When I’m proposing, or my team is proposing, change - such as a
new layout, new standardized work, or other changes, it’s very
unproductive for people to say:
“That won’t work.”
or
“I
don’t like that”
The first first phrase is pure negativity. One team member might
hear a comment like that and just walk away discouraged. I would
coach them to ask the person probing questions, in a respectful
way, to find out if there is a legitimate concern or just standard
resistance to change. Instead of walking away, explain to the
naysayer, “Here’s why we think it will work….”
You want to get feedback from people and their input… but it
has to be constructive. If you have a better way or you see a
legitimate hole in the process…. speak up. But if you complain,
give an alternative. Be constructive.
It’s much better to have people thinking “how do we make this
work?” instead of sitting back and just being a naysayer.
Along those same lines, let’s say there is a new checklist
introduced. Saying “I don’t like that” and walking away isn’t
constructive either. Why doesn’t the person dislike the new idea?

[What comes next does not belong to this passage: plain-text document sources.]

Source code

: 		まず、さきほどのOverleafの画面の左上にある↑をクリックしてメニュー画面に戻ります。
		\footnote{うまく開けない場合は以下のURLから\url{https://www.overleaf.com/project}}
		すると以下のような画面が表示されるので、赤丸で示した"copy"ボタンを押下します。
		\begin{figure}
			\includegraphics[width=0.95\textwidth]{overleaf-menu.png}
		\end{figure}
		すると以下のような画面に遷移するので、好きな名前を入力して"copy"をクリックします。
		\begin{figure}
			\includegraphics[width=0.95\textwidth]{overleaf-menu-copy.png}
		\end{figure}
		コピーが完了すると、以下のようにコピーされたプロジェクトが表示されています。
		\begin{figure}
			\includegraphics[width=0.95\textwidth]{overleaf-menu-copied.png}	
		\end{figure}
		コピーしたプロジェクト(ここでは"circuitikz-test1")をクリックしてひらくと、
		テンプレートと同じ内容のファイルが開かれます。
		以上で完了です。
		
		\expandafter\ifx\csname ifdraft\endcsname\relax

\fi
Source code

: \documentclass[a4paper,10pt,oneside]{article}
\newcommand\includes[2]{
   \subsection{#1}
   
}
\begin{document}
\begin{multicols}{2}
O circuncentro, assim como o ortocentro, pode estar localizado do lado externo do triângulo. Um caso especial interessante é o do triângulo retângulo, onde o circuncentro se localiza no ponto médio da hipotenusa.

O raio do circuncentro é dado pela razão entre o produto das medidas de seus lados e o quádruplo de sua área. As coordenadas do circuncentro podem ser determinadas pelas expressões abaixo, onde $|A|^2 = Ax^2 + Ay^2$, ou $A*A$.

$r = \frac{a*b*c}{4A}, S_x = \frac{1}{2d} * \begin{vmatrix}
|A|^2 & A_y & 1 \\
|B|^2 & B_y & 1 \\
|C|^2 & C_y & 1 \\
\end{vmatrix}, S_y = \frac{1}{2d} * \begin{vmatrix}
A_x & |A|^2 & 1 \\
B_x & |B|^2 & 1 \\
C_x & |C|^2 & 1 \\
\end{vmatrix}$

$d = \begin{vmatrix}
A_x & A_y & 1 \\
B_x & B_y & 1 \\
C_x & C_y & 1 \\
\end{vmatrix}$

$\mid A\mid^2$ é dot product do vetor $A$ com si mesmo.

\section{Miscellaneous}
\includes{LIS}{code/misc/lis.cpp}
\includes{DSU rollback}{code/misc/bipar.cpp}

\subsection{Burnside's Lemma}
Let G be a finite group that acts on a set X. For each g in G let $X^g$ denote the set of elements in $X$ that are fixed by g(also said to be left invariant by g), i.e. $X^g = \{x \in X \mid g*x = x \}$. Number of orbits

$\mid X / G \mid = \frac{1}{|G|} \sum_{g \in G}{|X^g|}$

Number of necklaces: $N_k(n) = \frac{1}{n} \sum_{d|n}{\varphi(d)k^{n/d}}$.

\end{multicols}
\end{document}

Is there a legitimate issue, or is it just unhelpful
negativity?
My recommendation and guidelines for giving feedback would
include:
- If you’re going to be outright negative, do it in private. If
you’re a supervisor or manager and you’re negative, your employees
will feed off of that. - If you have a disagreement — speak up! But do so in a
constructive way. Propose alternatives. Use reasoning. Don’t just
complain.
These are pretty common change management issues, are they not? How
do you deal with situations like this or coach others to handle
them?
Matt commented:
As a manager or change agent you always have to be open and ready
to learn from these situations. Even if they are a negative
comment, you can often learn something from that comment. Never
take them as a reason to not be able to change a process. Take
these comments as input understanding that some peoples natural
reaction to change is resistance. Some of it will be resistance
without good reason. Some of it will be valid points just covered
up by negativity. You have to remove the negativity and get down to
the valid points by discussion and questioning. Managers and
Supervisors have to remain positive at all times.